Feature extraction module 304 may compute energy levels for the sub-band signals of the primary and secondary acoustic signal and an inter-microphone level difference (ILD) from the energy levels. The ILD may be determined by feature extraction module 304. Determining energy level estimates and inter-microphone level differences is discussed in more detail in U.S. patent application Ser. No. 11/343,524, entitled “System and Method for Utilizing Inter-Microphone Level Differences for Speech Enhancement”, which is incorporated by reference herein.

Non-acoustic sensor information may be used to configure a gain of a microphone signal as processed, for example by feature extraction module 304. Specifically, in multi-microphone systems that use ILD as a source discrimination cue, the level of the main speech decreases as the distance from the primary microphone to the MRP increases. If the distance from all microphones to the MRP increases, the ILD of the main speech decreases, resulting in less discrimination between the main speech and the noise sources. Such corruption of the ILD cue typically leads to undesirable speech loss. Increasing the gain of the primary microphone modifies the ILD in favor of the primary microphone. This results in less noise suppression, but improves positional robustness.

Another part of analysis path sub-system 320 is source inference engine module 306, which may process frame energy estimations to compute noise estimates, and which may derive models of the noise and speech in the sub-band signals. The frame energy estimate processed in module 306 may include the energy estimates of the output of the frequency analysis 302 and of the noise canceller 310. Source inference engine module 306 adaptively estimates attributes of the acoustic sources. The energy estimates may be used in conjunction with the speech models, noise models, and other attributes estimated in module 306 to generate a multiplicative mask in mask generator module 308.

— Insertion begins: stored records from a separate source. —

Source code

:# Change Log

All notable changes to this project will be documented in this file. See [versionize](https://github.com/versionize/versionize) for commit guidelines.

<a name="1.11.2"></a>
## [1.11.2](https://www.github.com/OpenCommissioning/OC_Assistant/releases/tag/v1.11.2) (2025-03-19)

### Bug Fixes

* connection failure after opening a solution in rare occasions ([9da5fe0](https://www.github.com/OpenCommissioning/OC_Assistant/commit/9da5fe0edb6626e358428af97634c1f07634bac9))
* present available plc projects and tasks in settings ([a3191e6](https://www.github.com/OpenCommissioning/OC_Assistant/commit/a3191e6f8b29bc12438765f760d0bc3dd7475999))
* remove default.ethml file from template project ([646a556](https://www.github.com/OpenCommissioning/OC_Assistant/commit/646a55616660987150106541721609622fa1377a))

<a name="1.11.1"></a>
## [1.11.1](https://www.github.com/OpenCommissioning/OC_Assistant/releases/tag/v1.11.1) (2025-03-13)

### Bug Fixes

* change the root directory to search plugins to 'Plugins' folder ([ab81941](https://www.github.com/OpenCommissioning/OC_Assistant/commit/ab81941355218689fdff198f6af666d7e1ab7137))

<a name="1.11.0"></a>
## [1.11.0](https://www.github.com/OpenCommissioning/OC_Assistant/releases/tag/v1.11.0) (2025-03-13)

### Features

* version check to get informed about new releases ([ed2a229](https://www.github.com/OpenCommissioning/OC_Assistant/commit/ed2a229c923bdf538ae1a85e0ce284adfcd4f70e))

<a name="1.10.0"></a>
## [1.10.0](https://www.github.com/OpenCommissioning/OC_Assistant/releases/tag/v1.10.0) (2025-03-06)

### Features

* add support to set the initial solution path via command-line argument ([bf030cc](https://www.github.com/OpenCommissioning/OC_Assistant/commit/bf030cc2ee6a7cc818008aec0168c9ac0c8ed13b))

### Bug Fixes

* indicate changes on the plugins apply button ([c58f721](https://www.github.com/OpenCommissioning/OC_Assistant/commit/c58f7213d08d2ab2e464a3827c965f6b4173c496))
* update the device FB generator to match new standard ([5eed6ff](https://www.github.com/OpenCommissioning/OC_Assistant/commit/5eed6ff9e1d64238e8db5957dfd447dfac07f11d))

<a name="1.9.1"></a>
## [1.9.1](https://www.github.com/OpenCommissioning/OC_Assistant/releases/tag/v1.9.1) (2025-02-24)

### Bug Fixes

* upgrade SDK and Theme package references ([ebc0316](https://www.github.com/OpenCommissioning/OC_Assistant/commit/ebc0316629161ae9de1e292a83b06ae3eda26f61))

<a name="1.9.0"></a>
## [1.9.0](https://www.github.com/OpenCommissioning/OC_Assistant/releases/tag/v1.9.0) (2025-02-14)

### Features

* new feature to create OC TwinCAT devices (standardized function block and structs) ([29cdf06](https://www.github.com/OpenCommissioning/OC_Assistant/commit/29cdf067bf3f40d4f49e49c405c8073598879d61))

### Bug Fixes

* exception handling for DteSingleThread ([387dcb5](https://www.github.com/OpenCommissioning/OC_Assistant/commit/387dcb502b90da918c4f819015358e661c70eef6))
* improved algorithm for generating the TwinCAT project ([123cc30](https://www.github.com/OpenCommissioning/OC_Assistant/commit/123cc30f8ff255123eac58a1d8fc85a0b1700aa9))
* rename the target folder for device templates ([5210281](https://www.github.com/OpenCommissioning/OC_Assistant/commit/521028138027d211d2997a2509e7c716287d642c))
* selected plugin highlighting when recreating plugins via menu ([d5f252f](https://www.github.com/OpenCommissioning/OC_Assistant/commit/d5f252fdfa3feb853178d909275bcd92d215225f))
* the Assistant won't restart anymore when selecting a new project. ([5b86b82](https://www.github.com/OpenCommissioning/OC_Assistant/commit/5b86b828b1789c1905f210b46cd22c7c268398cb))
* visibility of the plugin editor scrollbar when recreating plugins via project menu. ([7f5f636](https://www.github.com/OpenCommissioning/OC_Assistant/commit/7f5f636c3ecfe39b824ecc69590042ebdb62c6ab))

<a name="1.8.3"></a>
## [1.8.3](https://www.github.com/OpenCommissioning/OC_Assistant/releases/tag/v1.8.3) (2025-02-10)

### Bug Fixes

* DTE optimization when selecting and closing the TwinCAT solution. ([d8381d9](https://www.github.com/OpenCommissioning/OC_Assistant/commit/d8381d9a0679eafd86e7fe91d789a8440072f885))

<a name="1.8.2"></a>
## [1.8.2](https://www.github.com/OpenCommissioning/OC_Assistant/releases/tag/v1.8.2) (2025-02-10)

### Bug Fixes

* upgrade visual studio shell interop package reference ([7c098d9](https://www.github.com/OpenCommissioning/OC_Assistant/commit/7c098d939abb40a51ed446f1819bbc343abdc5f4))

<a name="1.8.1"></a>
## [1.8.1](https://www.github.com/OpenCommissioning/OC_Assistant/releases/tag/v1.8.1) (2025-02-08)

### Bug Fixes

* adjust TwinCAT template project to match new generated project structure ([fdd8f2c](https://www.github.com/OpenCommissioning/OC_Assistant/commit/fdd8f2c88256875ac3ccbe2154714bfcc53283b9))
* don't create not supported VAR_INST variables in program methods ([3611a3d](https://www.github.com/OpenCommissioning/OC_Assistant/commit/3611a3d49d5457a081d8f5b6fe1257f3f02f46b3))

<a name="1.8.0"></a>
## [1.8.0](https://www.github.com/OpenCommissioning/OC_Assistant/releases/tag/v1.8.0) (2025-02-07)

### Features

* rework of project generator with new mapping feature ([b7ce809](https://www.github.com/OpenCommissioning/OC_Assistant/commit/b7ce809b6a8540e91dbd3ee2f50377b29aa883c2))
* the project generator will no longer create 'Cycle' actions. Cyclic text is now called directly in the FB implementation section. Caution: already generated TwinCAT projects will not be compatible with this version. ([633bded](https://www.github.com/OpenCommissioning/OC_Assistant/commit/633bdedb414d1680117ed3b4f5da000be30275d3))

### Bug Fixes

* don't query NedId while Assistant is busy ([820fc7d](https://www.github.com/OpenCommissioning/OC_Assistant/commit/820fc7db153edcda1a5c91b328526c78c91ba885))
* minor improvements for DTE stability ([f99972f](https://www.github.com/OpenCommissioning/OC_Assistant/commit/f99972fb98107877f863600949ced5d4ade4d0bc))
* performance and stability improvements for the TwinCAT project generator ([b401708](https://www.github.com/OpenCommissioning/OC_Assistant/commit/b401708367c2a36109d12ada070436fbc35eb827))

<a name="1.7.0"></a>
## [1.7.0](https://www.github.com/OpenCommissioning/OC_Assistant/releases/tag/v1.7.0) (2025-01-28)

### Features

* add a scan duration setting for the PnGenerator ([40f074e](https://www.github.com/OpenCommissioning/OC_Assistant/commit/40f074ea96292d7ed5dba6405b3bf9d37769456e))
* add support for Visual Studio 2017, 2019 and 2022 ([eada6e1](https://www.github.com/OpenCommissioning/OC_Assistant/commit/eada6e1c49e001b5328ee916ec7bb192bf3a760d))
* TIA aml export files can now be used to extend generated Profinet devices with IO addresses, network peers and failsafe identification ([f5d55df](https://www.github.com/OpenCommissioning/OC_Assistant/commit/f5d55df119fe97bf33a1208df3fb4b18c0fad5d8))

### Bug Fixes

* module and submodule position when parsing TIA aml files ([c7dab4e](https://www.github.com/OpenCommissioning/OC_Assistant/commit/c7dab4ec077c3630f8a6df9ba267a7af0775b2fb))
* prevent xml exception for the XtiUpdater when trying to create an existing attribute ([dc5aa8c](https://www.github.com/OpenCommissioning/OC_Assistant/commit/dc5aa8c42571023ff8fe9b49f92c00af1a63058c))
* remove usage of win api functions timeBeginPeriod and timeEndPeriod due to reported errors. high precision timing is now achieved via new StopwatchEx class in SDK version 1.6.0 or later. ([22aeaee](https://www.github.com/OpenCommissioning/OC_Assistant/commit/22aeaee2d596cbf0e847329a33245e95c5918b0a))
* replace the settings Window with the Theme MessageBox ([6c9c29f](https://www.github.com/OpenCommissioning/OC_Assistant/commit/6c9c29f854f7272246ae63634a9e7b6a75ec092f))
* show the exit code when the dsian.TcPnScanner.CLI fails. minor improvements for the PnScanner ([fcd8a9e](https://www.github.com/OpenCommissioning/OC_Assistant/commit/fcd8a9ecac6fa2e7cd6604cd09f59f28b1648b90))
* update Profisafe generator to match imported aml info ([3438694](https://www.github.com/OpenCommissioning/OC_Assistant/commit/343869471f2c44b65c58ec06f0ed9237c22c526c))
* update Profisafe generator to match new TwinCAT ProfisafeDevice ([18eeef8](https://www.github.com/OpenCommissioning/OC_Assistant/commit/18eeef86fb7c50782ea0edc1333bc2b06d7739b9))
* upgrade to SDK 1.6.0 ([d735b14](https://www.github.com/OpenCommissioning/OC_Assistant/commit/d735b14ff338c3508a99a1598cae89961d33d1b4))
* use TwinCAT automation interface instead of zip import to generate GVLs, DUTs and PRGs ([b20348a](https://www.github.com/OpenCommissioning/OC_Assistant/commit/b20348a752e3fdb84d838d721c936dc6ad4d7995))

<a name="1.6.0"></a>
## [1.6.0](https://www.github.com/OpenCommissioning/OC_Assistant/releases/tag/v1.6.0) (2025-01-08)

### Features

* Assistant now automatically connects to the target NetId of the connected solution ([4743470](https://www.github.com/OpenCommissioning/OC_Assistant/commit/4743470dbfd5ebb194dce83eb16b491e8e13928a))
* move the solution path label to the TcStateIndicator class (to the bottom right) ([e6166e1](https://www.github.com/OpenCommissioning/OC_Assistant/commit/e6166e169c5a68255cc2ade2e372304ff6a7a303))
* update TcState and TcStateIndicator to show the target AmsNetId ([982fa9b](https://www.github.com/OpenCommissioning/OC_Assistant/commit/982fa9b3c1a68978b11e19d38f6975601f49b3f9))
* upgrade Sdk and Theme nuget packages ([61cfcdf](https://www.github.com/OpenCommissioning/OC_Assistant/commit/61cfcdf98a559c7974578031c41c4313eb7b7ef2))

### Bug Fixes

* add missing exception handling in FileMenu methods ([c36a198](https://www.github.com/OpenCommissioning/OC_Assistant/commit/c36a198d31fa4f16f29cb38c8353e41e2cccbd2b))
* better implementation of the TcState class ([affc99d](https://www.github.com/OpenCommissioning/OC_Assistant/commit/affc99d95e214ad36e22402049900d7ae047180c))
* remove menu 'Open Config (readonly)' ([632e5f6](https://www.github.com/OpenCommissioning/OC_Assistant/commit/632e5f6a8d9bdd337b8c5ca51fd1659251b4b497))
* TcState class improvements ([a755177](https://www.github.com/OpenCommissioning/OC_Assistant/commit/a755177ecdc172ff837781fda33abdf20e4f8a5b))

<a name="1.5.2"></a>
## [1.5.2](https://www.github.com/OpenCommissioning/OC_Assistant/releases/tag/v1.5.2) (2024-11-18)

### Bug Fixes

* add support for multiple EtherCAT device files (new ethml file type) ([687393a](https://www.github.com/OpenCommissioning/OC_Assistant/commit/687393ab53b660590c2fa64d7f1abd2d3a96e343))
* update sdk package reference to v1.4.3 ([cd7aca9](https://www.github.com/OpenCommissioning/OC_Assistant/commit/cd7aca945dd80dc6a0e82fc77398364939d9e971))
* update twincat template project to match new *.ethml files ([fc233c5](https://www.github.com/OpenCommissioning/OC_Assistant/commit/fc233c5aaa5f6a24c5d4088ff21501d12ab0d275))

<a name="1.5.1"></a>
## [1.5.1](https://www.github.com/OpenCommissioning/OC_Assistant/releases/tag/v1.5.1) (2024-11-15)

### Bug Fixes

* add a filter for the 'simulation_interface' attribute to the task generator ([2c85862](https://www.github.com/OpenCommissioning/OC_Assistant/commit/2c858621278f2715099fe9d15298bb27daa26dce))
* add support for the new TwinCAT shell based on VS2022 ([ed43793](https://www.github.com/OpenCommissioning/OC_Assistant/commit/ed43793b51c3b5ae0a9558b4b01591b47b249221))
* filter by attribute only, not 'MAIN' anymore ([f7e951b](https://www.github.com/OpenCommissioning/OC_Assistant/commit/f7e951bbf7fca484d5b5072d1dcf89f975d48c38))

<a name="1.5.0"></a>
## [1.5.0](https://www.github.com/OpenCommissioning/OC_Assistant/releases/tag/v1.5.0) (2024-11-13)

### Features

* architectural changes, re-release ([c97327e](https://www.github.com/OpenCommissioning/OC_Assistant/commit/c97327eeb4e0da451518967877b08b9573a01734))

Source inference engine module 306 in FIG. 3 may receive the ILD from feature extraction module 304 and track the ILD-probability distributions or “clusters” of audio source 102, noise 110 and optionally echo. When ignoring echo, without any loss of generality, when the source and noise ILD-probability distributions are non-overlapping, it is possible to specify a classification boundary or dominance threshold between the two distributions. The classification boundary or dominance threshold is used to classify an audio signal as speech if the ILD is sufficiently positive or as noise if the ILD is sufficiently negative. The classification may be determined per sub-band and time frame and used to form a dominance mask as part of a cluster tracking process.

The classification may additionally be based on features extracted from one or more non-acoustic sensors, and as a result, the audio processing system may exhibit improved positional robustness. Source interference engine module 306 performs an analysis of sensor data 325, depending on which system parameters are intended to be modified based on the non-acoustic sensor data.

Source interference engine module 306 may provide the generated classification to NPNS module 310, and may utilize the classification to estimate noise in NPNS output signals. A current noise estimate along with locations in the energy spectrum where the noise may be located are provided for processing a noise signal within audio processing system 210. Tracking clusters is described in U.S. patent application Ser. No. 12/004,897, entitled “System and method for Adaptive Classification of Audio Sources,” filed on Dec. 21, 2007, the disclosure of which is incorporated herein by reference.

Source inference engine module 306 may generate an ILD noise estimator and a stationary noise estimate. In one embodiment, the noise estimates are combined with a max( ) operation, so that the noise suppression performance resulting from the combined noise estimate is at least that of the individual noise estimates. The ILD noise estimate is derived from the dominance mask and the output of NPNS module 310.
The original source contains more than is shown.